Each line below from the one containing "Machine Learning Lectures" through the one containing "- Simple, interpretable" is to be given again exactly, and no line outside that span.

> _Excerpted data_:
___

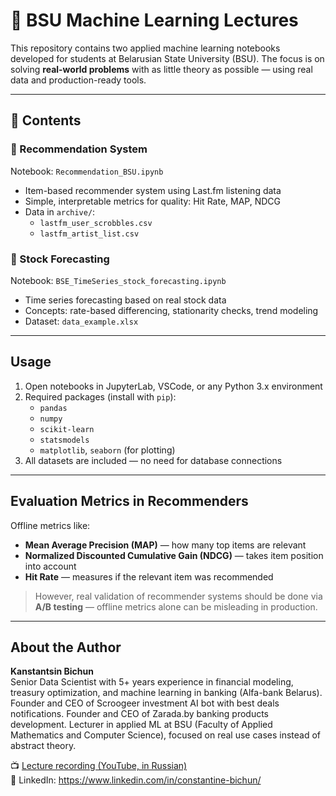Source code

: # 📘 BSU Machine Learning Lectures

This repository contains two applied machine learning notebooks developed for students at Belarusian State University (BSU). The focus is on solving **real-world problems** with as little theory as possible — using real data and production-ready tools.

---

## 📂 Contents

### 🔹 Recommendation System
Notebook: `Recommendation_BSU.ipynb`  
- Item-based recommender system using Last.fm listening data  
- Simple, interpretable metrics for quality: Hit Rate, MAP, NDCG  
- Data in `archive/`:
  - `lastfm_user_scrobbles.csv`
  - `lastfm_artist_list.csv`

### 🔹 Stock Forecasting
Notebook: `BSE_TimeSeries_stock_forecasting.ipynb`  
- Time series forecasting based on real stock data  
- Concepts: rate-based differencing, stationarity checks, trend modeling  
- Dataset: `data_example.xlsx`

---

## Usage

1. Open notebooks in JupyterLab, VSCode, or any Python 3.x environment
2. Required packages (install with `pip`):
   - `pandas`
   - `numpy`
   - `scikit-learn`
   - `statsmodels`
   - `matplotlib`, `seaborn` (for plotting)
3. All datasets are included — no need for database connections

---

## Evaluation Metrics in Recommenders

Offline metrics like:
- **Mean Average Precision (MAP)** — how many top items are relevant
- **Normalized Discounted Cumulative Gain (NDCG)** — takes item position into account
- **Hit Rate** — measures if the relevant item was recommended

>  However, real validation of recommender systems should be done via **A/B testing** — offline metrics alone can be misleading in production.

---

## About the Author

**Kanstantsin Bichun**  
Senior Data Scientist with 5+ years experience in financial modeling, treasury optimization, and machine learning in banking (Alfa-bank Belarus).
Founder and CEO of Scroogeer investment AI bot with best deals notifications.
Founder and CEO of Zarada.by banking products development.
Lecturer in applied ML at BSU (Faculty of Applied Mathematics and Computer Science), focused on real use cases instead of abstract theory.  

📺 [Lecture recording (YouTube, in Russian)](https://www.youtube.com/watch?v=SY7Kh658Bvk)  
🔗 LinkedIn: https://www.linkedin.com/in/constantine-bichun/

___

> _Output_:
: # 📘 BSU Machine Learning Lectures

This repository contains two applied machine learning notebooks developed for students at Belarusian State University (BSU). The focus is on solving **real-world problems** with as little theory as possible — using real data and production-ready tools.

---

## 📂 Contents

### 🔹 Recommendation System
Notebook: `Recommendation_BSU.ipynb`  
- Item-based recommender system using Last.fm listening data  
- Simple, interpretable metrics for quality: Hit Rate, MAP, NDCG  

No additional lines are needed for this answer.